▸ Supplied material
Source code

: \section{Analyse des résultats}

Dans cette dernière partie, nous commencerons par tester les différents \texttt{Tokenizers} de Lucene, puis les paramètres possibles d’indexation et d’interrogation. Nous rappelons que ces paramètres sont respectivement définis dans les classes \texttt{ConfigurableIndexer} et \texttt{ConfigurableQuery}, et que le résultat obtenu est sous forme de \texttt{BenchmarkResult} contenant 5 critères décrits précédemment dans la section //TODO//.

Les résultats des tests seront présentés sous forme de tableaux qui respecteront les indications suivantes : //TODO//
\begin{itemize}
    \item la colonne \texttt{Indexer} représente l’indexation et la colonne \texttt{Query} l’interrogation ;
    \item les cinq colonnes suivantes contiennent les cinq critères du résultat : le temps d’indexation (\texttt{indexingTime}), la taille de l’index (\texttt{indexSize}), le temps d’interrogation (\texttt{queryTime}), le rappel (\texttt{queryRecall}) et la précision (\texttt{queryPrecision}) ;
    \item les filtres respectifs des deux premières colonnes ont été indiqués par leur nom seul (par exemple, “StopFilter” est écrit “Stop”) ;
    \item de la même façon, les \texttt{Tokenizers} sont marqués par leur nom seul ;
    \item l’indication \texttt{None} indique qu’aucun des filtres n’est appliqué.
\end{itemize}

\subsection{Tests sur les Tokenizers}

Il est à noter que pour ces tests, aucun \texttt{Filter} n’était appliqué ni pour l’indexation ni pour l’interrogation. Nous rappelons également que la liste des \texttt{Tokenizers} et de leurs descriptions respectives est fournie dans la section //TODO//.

...

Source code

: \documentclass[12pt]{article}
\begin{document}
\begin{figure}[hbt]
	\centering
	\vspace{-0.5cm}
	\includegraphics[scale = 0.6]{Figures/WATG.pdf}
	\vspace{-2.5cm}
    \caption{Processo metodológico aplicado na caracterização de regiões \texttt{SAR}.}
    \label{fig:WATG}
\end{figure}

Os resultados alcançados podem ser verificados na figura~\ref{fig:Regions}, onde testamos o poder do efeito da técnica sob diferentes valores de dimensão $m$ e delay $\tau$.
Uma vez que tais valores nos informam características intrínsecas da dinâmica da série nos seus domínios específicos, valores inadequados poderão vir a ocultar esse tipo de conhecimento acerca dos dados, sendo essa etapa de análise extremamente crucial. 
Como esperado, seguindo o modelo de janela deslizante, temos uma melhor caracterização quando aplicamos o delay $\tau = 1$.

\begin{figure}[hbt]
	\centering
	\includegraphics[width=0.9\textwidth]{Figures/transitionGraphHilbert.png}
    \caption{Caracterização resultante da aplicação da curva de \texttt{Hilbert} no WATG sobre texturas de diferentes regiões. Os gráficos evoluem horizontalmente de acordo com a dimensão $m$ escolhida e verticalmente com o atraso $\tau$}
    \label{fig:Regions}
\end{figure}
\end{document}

* * *

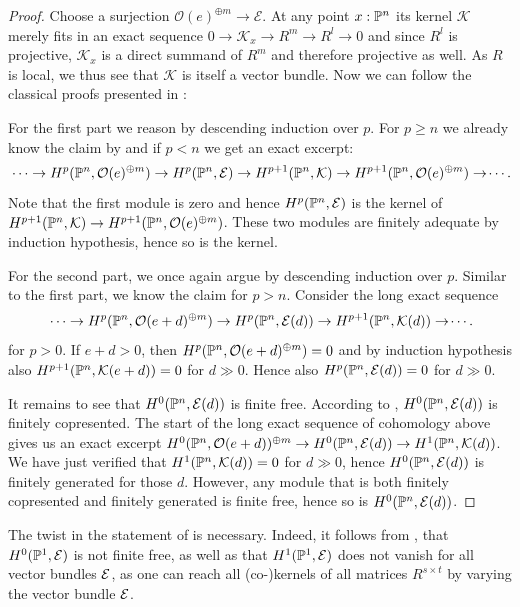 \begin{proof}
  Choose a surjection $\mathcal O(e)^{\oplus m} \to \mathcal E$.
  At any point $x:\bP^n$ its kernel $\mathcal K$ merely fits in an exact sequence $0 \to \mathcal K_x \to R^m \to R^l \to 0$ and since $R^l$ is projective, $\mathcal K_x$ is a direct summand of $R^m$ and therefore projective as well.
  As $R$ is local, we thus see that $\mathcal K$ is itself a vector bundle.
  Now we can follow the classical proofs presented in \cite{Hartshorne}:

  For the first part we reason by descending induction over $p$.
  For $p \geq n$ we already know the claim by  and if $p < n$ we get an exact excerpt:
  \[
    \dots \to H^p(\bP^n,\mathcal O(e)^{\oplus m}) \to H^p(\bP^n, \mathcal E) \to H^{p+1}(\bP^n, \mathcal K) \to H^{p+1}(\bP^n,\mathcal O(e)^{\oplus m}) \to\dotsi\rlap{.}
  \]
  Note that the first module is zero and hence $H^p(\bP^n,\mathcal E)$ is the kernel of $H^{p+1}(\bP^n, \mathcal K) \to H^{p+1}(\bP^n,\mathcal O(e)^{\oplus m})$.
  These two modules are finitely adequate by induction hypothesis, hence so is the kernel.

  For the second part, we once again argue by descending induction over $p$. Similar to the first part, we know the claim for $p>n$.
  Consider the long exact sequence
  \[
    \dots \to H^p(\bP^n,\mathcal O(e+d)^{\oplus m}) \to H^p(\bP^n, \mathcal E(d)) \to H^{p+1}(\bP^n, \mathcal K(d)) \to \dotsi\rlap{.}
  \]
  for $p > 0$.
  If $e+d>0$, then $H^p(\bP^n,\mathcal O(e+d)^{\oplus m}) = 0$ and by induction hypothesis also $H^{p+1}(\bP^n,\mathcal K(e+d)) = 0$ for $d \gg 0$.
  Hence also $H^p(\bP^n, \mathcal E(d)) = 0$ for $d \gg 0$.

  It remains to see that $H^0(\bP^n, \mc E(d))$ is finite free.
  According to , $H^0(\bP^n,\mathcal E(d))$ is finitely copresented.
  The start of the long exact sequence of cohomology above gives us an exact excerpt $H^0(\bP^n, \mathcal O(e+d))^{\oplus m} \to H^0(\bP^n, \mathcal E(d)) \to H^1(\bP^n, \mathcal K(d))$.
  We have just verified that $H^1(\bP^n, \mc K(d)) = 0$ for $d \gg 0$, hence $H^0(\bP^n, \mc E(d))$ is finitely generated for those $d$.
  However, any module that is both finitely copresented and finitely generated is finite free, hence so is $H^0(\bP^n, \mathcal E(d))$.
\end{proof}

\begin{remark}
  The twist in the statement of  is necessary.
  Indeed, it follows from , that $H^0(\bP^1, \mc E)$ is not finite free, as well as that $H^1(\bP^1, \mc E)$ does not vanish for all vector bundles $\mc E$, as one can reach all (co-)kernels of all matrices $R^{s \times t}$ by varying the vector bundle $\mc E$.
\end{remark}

▸ Work to be completed
Only a number is wanted here: how many lines of the records above include the string "dots"?

▸ Written answer
2